Michael S. Schwartz / Getty

At 9 o’clock eastern time yesterday morning, Kyle Kashuv—a gun-rights activist and survivor of the 2018 shooting at Marjory Stoneman Douglas High School in Parkland, Florida—announced on Twitter that Harvard University had rescinded its offer of admission to him. One hour and 12 minutes later, Kashuv and his now-uncertain educational future had been officially declared victims of an overzealous progressive agenda that was either unwilling or unable to forgive.

“The progressive black balling of Kyle Kashuv is a reminder that there’s no concept of grace in the secular religion,” the conservative commentator Erick Erickson tweeted.

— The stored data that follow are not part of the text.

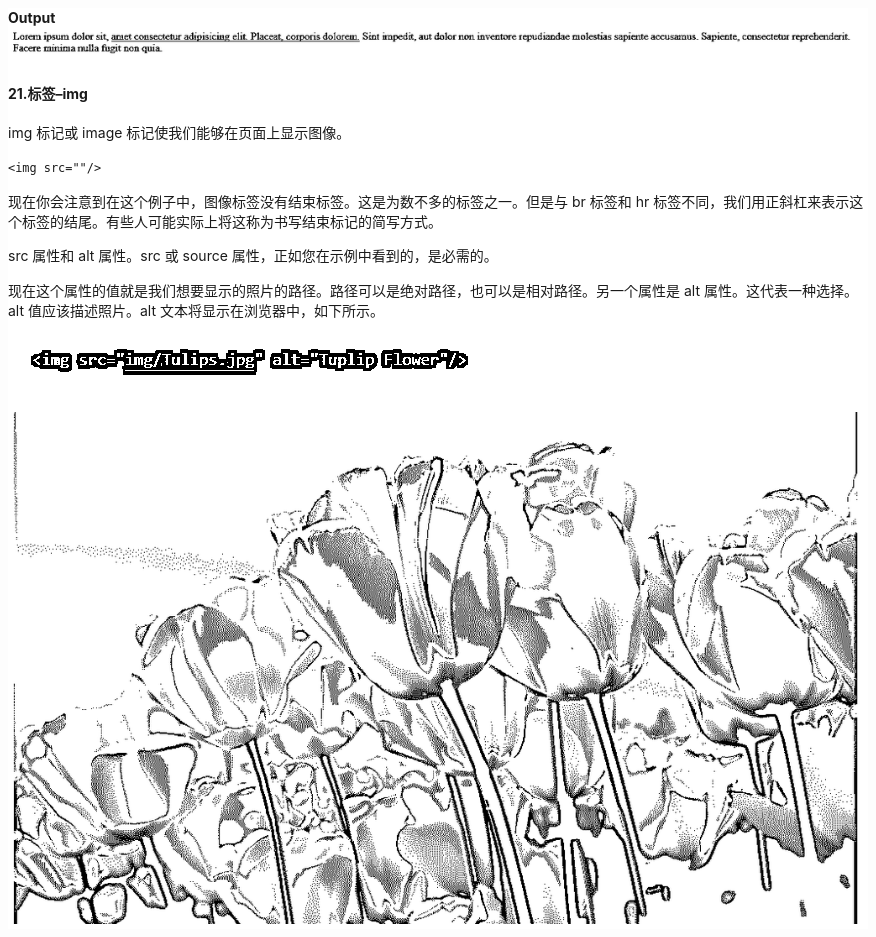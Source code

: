 

**Output** ![Output](img/3c12f767c2518a4f95da346dcab57571.png)



#### 21.标签–img

img 标记或 image 标记使我们能够在页面上显示图像。

```
<img src=""/>
```

现在你会注意到在这个例子中，图像标签没有结束标签。这是为数不多的标签之一。但是与 br 标签和 hr 标签不同，我们用正斜杠来表示这个标签的结尾。有些人可能实际上将这称为书写结束标记的简写方式。

src 属性和 alt 属性。src 或 source 属性，正如您在示例中看到的，是必需的。

现在这个属性的值就是我们想要显示的照片的路径。路径可以是绝对路径，也可以是相对路径。另一个属性是 alt 属性。这代表一种选择。alt 值应该描述照片。alt 文本将显示在浏览器中，如下所示。

![html Tag – img](img/6bb1b7db453b43daa04bd20cf6117335.png)



![Alt Text](img/7d843d651fdda518931ce8185951eb3e.png)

Erickson’s read on the situation turned out to be a popular one across social media. In the hours since Kashuv tweeted about Harvard’s decision, a number of conservative commentators and publications have weighed in. Many of them have situated Kashuv against the backdrop of what they perceive to be a larger problem on the left: “cancel culture.” When a public figure’s racist, sexist, or otherwise offensive behavior comes to light, widespread condemnation and calls to stop supporting that person tend to follow—especially on social media, where people often say that person is “canceled.” Some conservatives feel this shows an unwillingness to acknowledge a person’s growth and learning from mistakes.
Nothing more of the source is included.